Data for the task:
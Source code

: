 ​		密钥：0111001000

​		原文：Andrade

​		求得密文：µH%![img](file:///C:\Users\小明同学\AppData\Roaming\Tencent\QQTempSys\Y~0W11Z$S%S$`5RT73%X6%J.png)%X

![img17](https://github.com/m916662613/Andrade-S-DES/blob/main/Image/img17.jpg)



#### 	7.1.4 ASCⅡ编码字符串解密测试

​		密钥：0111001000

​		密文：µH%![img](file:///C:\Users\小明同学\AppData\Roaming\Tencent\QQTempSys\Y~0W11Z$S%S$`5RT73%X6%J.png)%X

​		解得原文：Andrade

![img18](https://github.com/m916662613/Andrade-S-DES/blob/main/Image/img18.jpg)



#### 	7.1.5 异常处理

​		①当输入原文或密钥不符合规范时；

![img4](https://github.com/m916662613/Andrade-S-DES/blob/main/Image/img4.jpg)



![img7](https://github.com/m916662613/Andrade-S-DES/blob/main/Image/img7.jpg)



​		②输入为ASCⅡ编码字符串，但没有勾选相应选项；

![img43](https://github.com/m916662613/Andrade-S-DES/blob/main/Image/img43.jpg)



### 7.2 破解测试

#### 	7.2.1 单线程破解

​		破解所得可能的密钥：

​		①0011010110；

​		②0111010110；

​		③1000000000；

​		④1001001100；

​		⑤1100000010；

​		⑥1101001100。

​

What you should do:
If a line in the entries holds the string "小明同学", copy it.

Result for this task:
​		求得密文：µH%![img](file:///C:\Users\小明同学\AppData\Roaming\Tencent\QQTempSys\Y~0W11Z$S%S$`5RT73%X6%J.png)%X
​		密文：µH%![img](file:///C:\Users\小明同学\AppData\Roaming\Tencent\QQTempSys\Y~0W11Z$S%S$`5RT73%X6%J.png)%X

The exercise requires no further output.